## [Instructions for the task]
Search the listing for the word "Survey" and copy every line where it turns up.

## [Data for this task]
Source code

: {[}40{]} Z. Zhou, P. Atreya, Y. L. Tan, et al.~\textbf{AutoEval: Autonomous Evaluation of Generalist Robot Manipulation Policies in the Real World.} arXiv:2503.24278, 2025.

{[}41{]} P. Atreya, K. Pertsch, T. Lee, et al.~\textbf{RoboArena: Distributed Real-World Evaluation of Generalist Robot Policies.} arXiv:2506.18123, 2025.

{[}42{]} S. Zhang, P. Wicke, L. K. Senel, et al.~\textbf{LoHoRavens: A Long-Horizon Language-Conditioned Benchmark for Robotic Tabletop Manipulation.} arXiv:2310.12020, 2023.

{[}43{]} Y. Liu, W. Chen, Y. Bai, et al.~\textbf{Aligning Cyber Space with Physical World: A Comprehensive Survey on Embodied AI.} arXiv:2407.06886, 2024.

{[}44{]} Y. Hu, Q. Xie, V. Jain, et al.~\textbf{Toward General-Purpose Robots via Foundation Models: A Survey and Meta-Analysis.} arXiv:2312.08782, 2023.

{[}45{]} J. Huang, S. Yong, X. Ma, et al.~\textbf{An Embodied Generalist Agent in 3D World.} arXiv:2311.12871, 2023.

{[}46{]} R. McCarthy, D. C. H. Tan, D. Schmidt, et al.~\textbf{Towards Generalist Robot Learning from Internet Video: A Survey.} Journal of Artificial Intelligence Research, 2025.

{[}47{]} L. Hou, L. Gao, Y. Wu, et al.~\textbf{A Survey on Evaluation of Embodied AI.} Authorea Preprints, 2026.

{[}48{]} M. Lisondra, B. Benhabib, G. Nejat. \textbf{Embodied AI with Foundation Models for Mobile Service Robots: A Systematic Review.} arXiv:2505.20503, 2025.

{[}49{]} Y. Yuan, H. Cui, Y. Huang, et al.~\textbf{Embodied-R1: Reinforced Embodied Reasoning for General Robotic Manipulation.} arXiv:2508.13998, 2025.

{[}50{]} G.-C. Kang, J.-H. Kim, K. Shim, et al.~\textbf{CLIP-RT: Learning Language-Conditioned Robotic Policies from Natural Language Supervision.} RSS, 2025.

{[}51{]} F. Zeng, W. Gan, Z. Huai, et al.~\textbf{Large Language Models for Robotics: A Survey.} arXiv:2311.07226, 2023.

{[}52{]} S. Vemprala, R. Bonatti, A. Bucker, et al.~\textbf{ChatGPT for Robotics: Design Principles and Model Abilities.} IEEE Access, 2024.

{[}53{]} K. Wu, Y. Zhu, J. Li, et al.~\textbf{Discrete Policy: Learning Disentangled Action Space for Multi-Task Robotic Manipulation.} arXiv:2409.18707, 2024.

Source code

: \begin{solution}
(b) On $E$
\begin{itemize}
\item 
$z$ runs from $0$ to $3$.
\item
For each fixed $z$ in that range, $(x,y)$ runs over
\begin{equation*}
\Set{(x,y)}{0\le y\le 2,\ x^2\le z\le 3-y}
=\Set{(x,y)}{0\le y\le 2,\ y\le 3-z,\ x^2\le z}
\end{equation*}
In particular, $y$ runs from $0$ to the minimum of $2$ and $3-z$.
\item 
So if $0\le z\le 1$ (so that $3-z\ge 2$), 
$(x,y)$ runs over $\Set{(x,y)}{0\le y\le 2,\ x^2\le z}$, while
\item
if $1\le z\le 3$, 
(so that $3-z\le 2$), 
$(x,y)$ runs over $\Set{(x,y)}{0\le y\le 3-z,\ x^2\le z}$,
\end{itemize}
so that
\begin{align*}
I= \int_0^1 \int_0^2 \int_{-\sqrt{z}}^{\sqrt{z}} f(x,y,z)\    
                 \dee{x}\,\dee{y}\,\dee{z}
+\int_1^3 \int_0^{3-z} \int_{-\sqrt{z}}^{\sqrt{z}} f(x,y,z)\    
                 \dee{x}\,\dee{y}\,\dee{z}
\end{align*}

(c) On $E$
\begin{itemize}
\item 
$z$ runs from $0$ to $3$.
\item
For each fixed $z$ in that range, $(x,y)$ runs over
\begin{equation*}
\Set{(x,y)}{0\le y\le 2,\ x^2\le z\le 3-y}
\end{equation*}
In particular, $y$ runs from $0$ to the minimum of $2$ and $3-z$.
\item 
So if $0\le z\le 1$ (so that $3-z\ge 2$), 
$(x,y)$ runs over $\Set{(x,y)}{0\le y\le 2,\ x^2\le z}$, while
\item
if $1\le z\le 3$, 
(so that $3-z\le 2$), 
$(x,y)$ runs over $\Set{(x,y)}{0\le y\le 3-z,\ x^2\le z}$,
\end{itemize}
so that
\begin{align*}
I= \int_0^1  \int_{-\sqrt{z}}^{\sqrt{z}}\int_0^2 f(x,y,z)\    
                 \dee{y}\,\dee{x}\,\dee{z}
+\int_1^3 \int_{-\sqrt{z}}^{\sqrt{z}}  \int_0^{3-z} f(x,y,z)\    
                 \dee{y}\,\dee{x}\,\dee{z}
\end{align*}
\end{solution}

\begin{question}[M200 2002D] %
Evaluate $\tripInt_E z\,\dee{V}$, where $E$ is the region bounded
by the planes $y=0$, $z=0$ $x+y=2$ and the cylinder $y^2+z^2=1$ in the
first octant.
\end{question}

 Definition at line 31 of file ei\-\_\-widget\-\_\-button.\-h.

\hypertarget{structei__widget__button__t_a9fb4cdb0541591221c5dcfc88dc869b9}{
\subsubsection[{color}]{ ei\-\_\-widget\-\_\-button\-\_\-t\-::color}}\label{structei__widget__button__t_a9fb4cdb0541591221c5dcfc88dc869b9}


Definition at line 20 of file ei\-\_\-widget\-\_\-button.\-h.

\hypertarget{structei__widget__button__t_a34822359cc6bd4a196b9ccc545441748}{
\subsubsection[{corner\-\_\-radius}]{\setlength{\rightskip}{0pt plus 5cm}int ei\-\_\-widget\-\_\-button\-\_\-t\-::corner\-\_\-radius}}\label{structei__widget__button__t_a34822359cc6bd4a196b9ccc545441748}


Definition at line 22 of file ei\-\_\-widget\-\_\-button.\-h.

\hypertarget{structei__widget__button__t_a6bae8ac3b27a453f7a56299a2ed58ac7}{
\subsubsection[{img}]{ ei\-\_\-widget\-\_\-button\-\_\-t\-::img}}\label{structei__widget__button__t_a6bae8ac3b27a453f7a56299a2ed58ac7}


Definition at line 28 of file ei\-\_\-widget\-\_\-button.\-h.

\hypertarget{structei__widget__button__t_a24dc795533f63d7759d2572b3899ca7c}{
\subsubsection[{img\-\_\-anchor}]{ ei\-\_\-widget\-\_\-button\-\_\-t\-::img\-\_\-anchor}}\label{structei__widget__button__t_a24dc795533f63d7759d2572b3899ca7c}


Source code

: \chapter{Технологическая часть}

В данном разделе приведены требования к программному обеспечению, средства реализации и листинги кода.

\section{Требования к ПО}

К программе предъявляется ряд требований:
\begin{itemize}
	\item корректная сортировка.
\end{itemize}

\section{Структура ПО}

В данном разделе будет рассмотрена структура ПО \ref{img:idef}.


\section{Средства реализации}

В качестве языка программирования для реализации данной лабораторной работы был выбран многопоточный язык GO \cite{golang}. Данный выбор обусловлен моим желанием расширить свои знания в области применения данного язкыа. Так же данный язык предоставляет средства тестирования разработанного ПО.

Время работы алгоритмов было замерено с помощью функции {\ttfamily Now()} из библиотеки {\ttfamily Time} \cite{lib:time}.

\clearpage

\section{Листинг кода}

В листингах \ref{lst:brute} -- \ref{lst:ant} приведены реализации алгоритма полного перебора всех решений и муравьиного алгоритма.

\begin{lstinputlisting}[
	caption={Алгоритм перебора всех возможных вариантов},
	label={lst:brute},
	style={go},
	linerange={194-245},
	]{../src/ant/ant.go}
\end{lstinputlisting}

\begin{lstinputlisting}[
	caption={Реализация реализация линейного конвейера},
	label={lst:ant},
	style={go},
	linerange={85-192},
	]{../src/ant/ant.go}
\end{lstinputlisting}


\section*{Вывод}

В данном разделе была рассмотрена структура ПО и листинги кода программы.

...

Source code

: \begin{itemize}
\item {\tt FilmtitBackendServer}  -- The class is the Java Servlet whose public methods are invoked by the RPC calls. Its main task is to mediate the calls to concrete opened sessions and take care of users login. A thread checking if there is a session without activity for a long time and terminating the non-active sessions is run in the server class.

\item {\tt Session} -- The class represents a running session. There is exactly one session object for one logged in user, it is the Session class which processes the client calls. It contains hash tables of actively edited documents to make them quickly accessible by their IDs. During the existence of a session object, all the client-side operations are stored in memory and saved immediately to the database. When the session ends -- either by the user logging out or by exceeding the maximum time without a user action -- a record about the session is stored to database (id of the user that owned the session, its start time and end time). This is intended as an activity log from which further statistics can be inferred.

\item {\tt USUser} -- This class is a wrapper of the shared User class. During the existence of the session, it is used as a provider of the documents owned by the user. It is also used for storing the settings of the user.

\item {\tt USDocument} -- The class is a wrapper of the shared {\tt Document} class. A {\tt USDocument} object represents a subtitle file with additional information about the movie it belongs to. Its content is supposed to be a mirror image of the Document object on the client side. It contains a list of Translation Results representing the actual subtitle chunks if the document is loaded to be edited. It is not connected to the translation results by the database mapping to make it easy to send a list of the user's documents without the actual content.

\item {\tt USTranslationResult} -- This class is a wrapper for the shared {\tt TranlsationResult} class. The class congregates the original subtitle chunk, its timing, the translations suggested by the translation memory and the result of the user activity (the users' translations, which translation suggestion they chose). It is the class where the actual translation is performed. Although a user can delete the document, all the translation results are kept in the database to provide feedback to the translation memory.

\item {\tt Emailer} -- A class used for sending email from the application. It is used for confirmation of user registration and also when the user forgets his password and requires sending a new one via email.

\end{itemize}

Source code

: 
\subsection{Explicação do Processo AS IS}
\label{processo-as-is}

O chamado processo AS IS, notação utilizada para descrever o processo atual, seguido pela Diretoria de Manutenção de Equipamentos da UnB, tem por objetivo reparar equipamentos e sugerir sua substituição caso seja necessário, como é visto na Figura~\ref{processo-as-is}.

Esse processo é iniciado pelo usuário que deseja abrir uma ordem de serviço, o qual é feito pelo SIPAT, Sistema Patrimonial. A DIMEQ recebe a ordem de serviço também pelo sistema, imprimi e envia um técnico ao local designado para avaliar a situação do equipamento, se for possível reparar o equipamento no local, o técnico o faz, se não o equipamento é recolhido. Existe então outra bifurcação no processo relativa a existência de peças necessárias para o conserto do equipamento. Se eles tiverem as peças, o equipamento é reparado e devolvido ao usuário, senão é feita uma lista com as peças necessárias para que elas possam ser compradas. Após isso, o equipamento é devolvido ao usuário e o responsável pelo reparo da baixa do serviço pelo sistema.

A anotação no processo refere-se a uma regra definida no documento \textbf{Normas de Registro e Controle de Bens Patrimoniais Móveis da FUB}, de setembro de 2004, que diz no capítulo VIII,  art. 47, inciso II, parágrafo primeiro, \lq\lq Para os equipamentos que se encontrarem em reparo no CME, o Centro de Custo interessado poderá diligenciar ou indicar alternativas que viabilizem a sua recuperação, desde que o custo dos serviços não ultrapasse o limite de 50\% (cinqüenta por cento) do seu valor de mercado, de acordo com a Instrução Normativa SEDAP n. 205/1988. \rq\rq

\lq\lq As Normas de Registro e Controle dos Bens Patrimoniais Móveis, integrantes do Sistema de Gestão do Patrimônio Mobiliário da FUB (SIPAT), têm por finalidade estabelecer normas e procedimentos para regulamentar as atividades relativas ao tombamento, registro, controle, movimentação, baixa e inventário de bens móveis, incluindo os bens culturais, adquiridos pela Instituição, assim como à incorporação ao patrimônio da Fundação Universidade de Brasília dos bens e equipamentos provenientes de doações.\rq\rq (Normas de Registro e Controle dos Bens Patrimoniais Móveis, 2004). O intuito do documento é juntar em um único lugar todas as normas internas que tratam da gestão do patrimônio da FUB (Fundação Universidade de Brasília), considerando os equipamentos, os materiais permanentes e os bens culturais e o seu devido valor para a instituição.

## [Solution to this exercise]
{[}43{]} Y. Liu, W. Chen, Y. Bai, et al.~\textbf{Aligning Cyber Space with Physical World: A Comprehensive Survey on Embodied AI.} arXiv:2407.06886, 2024.
{[}44{]} Y. Hu, Q. Xie, V. Jain, et al.~\textbf{Toward General-Purpose Robots via Foundation Models: A Survey and Meta-Analysis.} arXiv:2312.08782, 2023.
{[}46{]} R. McCarthy, D. C. H. Tan, D. Schmidt, et al.~\textbf{Towards Generalist Robot Learning from Internet Video: A Survey.} Journal of Artificial Intelligence Research, 2025.
{[}47{]} L. Hou, L. Gao, Y. Wu, et al.~\textbf{A Survey on Evaluation of Embodied AI.} Authorea Preprints, 2026.
{[}51{]} F. Zeng, W. Gan, Z. Huai, et al.~\textbf{Large Language Models for Robotics: A Survey.} arXiv:2311.07226, 2023.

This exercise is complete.